▶ [EXERCISE DIRECTIONS]
Exactly as written, copy the lines that run from the start of the data below to the line containing "#### 2. **Monitoring & Maintenance**", both ends included.

▶ [EXTRACTED MATERIAL]

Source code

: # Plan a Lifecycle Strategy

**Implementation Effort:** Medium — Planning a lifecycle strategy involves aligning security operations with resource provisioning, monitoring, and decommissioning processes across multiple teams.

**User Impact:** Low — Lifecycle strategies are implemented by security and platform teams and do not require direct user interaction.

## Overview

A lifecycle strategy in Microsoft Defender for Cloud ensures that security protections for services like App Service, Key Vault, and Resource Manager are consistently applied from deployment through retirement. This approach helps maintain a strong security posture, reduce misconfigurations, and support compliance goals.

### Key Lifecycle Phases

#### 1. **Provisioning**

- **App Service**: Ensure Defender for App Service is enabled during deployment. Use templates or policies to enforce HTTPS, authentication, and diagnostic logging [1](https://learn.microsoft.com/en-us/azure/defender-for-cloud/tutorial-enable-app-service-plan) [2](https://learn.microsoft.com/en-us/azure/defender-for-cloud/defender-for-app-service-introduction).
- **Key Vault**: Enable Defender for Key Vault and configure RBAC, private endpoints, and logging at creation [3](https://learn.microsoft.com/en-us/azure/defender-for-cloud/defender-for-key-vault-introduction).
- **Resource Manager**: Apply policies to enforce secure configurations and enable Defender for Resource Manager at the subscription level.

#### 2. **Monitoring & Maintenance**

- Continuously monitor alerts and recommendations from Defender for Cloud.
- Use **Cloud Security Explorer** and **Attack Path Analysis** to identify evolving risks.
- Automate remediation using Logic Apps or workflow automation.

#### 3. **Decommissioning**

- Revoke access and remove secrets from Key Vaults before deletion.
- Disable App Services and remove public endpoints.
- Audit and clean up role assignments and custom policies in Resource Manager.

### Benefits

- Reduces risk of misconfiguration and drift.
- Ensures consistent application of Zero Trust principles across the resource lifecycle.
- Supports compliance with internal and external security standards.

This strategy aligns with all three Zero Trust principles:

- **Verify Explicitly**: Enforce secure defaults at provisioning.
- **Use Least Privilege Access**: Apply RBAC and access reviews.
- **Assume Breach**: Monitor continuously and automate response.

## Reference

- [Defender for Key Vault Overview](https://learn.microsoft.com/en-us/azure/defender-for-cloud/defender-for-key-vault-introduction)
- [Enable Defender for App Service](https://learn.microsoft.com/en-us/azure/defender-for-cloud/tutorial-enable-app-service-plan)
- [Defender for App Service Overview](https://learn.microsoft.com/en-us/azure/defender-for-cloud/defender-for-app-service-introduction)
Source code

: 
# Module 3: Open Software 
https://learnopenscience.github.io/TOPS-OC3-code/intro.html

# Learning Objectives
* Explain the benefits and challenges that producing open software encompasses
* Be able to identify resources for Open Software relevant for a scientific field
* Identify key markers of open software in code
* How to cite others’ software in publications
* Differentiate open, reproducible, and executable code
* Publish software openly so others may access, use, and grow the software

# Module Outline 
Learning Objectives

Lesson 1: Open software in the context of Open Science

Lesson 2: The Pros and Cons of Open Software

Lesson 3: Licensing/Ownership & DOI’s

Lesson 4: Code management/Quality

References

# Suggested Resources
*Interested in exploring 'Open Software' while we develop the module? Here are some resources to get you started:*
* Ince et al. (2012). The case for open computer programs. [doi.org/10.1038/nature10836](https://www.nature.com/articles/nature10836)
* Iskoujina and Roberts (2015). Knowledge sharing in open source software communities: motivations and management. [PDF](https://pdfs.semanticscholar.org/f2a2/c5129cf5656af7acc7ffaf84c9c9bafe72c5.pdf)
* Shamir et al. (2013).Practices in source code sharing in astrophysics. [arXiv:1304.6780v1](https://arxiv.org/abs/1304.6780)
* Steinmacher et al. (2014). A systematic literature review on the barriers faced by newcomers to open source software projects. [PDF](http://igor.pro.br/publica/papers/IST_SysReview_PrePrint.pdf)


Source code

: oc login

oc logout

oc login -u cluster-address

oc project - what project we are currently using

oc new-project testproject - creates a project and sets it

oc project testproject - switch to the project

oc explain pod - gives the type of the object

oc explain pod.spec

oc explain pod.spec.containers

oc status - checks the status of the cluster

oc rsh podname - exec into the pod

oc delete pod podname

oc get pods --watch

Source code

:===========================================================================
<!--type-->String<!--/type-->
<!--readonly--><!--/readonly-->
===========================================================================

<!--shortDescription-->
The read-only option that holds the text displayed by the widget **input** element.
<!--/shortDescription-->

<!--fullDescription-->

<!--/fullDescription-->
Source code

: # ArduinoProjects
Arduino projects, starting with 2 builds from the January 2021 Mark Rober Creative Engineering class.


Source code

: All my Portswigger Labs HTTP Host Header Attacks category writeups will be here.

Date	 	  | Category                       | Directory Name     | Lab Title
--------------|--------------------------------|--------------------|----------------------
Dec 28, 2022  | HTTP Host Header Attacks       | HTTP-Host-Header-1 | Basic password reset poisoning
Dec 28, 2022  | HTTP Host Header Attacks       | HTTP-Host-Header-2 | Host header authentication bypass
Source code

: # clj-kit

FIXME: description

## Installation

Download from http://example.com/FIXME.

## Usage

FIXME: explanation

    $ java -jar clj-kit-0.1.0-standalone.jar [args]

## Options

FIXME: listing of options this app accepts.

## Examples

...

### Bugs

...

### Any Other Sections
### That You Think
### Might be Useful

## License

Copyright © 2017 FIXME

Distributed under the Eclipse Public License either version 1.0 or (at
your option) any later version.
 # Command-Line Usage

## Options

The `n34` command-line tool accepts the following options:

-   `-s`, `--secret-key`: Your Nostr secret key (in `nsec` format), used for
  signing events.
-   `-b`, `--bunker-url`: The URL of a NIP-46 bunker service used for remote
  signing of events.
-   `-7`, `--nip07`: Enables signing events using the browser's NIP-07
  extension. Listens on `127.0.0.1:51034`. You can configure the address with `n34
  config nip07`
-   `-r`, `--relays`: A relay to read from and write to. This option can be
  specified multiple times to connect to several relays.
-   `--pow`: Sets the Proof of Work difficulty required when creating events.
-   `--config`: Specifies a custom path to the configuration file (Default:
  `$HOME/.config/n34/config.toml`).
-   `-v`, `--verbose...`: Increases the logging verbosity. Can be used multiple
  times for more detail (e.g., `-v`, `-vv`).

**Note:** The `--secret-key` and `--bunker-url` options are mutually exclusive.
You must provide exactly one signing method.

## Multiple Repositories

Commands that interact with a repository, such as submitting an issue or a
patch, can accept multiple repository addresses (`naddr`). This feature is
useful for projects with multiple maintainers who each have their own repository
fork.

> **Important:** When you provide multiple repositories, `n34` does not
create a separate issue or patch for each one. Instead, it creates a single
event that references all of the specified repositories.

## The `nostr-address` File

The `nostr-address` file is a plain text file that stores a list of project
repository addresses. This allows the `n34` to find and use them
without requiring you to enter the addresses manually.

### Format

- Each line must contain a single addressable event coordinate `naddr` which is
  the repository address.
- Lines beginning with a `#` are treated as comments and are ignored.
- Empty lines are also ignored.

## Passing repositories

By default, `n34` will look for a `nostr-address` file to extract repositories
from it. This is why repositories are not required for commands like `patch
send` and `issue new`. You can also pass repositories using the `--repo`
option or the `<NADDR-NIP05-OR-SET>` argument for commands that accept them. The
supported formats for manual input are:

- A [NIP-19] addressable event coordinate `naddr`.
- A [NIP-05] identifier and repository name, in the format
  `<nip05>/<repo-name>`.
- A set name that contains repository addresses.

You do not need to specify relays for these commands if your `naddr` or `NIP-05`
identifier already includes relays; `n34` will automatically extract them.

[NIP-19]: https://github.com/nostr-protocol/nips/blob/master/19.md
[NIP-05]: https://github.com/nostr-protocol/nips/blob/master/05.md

▶ [TASK ANSWER]
Source code

: # Plan a Lifecycle Strategy

**Implementation Effort:** Medium — Planning a lifecycle strategy involves aligning security operations with resource provisioning, monitoring, and decommissioning processes across multiple teams.

**User Impact:** Low — Lifecycle strategies are implemented by security and platform teams and do not require direct user interaction.

## Overview

A lifecycle strategy in Microsoft Defender for Cloud ensures that security protections for services like App Service, Key Vault, and Resource Manager are consistently applied from deployment through retirement. This approach helps maintain a strong security posture, reduce misconfigurations, and support compliance goals.

### Key Lifecycle Phases

#### 1. **Provisioning**

- **App Service**: Ensure Defender for App Service is enabled during deployment. Use templates or policies to enforce HTTPS, authentication, and diagnostic logging [1](https://learn.microsoft.com/en-us/azure/defender-for-cloud/tutorial-enable-app-service-plan) [2](https://learn.microsoft.com/en-us/azure/defender-for-cloud/defender-for-app-service-introduction).
- **Key Vault**: Enable Defender for Key Vault and configure RBAC, private endpoints, and logging at creation [3](https://learn.microsoft.com/en-us/azure/defender-for-cloud/defender-for-key-vault-introduction).
- **Resource Manager**: Apply policies to enforce secure configurations and enable Defender for Resource Manager at the subscription level.

#### 2. **Monitoring & Maintenance**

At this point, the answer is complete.